[Stored data]
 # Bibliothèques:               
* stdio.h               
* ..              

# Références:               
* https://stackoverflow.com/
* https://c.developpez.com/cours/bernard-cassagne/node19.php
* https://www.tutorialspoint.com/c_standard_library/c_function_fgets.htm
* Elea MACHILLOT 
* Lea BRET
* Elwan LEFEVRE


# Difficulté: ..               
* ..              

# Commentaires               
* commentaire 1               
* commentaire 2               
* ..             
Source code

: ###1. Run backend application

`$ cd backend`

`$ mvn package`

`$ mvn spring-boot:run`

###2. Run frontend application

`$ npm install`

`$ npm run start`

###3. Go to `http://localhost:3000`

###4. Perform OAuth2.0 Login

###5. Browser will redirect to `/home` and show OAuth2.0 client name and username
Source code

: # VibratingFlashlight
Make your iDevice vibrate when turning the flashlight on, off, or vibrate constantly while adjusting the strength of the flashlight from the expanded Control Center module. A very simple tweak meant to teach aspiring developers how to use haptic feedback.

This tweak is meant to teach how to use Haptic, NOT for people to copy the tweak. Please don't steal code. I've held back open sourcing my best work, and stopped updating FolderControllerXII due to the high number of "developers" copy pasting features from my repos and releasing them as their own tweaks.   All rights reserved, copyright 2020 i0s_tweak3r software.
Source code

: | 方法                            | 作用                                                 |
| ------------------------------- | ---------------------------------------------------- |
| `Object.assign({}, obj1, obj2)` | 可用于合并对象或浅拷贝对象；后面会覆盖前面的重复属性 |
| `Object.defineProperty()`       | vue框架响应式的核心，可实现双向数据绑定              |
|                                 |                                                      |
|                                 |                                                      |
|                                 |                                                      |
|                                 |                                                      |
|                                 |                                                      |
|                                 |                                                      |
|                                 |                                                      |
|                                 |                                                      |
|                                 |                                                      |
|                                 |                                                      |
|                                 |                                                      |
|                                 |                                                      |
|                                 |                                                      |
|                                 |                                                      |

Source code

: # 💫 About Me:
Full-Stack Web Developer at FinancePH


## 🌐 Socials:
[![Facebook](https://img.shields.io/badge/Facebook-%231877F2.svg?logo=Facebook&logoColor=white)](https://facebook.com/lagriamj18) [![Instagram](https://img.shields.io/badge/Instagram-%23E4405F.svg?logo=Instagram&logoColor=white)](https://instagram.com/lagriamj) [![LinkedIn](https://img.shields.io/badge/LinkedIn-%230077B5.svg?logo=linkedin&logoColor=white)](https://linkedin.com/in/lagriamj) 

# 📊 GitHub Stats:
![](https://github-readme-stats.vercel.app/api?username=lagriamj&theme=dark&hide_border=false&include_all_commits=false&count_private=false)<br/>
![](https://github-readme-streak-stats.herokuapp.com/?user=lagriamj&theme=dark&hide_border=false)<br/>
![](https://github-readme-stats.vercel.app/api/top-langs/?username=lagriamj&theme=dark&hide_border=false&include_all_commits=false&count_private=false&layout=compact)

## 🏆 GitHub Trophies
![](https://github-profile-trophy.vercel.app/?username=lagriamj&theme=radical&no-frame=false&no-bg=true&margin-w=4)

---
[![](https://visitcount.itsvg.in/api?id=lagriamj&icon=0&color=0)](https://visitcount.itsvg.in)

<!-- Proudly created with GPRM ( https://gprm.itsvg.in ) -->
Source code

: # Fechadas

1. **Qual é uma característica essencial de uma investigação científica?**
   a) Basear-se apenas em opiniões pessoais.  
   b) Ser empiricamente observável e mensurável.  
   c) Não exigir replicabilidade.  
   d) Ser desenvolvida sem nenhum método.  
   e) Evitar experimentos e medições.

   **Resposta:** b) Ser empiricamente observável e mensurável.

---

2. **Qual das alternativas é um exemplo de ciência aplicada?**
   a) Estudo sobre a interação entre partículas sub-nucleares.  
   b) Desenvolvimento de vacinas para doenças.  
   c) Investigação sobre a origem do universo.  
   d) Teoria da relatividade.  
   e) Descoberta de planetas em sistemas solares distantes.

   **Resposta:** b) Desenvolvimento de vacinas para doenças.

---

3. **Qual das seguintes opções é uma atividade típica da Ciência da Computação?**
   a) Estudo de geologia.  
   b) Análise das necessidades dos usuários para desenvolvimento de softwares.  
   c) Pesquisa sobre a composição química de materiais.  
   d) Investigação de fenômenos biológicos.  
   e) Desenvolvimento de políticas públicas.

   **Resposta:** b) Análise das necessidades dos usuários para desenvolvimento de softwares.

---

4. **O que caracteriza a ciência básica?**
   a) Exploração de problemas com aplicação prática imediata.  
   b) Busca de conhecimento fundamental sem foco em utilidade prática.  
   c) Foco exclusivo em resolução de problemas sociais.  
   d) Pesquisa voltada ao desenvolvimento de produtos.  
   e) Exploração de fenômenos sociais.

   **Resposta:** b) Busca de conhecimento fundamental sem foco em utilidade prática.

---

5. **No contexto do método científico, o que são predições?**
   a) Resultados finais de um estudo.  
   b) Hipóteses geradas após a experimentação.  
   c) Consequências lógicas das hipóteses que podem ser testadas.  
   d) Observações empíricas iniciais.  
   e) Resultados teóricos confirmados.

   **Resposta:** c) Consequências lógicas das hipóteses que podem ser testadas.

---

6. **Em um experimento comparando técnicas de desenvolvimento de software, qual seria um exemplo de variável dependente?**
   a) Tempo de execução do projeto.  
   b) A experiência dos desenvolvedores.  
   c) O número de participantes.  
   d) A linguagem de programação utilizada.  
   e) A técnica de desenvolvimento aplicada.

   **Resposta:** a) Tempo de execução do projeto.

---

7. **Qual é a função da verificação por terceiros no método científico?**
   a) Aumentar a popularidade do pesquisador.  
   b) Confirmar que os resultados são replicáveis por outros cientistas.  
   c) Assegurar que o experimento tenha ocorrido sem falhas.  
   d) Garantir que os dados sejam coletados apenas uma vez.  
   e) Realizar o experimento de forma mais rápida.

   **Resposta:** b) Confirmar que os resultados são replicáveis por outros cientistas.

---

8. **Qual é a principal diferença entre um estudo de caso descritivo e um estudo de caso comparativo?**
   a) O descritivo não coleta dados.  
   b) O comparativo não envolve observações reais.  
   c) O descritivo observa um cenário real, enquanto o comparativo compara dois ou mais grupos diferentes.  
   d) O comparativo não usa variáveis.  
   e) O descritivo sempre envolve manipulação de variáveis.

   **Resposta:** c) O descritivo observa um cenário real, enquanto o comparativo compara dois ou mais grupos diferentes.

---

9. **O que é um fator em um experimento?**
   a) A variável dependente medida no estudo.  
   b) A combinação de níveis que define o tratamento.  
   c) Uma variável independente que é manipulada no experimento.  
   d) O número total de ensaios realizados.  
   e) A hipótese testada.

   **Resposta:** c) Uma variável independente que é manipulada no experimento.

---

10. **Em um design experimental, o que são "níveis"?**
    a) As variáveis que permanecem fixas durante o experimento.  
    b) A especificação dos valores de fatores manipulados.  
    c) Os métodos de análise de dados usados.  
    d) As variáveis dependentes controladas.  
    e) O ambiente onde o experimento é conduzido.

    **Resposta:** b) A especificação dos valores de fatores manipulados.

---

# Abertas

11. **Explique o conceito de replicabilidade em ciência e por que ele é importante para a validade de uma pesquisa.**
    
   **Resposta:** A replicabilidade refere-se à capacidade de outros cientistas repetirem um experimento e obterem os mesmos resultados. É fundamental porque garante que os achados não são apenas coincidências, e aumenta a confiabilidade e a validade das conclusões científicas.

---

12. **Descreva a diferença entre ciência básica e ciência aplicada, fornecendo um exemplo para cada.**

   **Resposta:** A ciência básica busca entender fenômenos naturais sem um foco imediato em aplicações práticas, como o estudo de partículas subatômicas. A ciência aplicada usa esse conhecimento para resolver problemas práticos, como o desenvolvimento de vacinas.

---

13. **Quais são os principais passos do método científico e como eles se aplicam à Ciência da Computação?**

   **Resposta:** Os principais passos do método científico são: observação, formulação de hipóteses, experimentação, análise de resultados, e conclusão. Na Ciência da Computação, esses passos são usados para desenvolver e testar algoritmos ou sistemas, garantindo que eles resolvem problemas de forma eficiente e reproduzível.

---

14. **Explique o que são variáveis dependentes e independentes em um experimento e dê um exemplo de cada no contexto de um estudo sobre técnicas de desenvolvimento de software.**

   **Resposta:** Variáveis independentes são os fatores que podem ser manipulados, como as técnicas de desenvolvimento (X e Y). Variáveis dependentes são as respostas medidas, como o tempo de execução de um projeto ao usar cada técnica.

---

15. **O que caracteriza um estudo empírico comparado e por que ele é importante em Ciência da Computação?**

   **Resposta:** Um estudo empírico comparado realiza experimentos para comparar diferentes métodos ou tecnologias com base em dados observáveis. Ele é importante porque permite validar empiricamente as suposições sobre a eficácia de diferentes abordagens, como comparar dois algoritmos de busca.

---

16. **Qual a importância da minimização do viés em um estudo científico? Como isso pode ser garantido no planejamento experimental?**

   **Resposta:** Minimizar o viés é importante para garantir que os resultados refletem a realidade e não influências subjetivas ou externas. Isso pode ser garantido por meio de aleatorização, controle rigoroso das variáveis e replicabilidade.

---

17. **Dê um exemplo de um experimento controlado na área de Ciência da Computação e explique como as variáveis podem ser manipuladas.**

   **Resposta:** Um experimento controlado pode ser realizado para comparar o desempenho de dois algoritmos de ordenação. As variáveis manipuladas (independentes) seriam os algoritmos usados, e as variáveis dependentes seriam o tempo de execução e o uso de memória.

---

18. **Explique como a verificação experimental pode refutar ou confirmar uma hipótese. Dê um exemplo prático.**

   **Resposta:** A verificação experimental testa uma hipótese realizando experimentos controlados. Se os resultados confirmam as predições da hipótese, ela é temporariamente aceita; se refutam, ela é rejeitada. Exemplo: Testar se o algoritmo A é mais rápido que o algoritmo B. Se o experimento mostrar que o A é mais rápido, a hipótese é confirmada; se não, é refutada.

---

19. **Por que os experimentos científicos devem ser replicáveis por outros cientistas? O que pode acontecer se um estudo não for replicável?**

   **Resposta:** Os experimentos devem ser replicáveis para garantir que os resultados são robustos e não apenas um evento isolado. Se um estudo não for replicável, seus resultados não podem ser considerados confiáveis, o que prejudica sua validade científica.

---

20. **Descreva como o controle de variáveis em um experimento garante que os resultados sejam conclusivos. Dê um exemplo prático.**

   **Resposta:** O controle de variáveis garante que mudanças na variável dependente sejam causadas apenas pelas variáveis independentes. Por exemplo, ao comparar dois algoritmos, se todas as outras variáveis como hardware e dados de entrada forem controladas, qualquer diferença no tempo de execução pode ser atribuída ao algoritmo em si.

[Task instructions]: Above are the records; copy exactly the lines from the line with "d) Observações empíricas iniciais." through the line with "a) O descritivo não coleta dados.", both included.

[Response to this exercise]:
   d) Observações empíricas iniciais.  
   e) Resultados teóricos confirmados.

   **Resposta:** c) Consequências lógicas das hipóteses que podem ser testadas.

---

6. **Em um experimento comparando técnicas de desenvolvimento de software, qual seria um exemplo de variável dependente?**
   a) Tempo de execução do projeto.  
   b) A experiência dos desenvolvedores.  
   c) O número de participantes.  
   d) A linguagem de programação utilizada.  
   e) A técnica de desenvolvimento aplicada.

   **Resposta:** a) Tempo de execução do projeto.

---

7. **Qual é a função da verificação por terceiros no método científico?**
   a) Aumentar a popularidade do pesquisador.  
   b) Confirmar que os resultados são replicáveis por outros cientistas.  
   c) Assegurar que o experimento tenha ocorrido sem falhas.  
   d) Garantir que os dados sejam coletados apenas uma vez.  
   e) Realizar o experimento de forma mais rápida.

   **Resposta:** b) Confirmar que os resultados são replicáveis por outros cientistas.

---

8. **Qual é a principal diferença entre um estudo de caso descritivo e um estudo de caso comparativo?**
   a) O descritivo não coleta dados.  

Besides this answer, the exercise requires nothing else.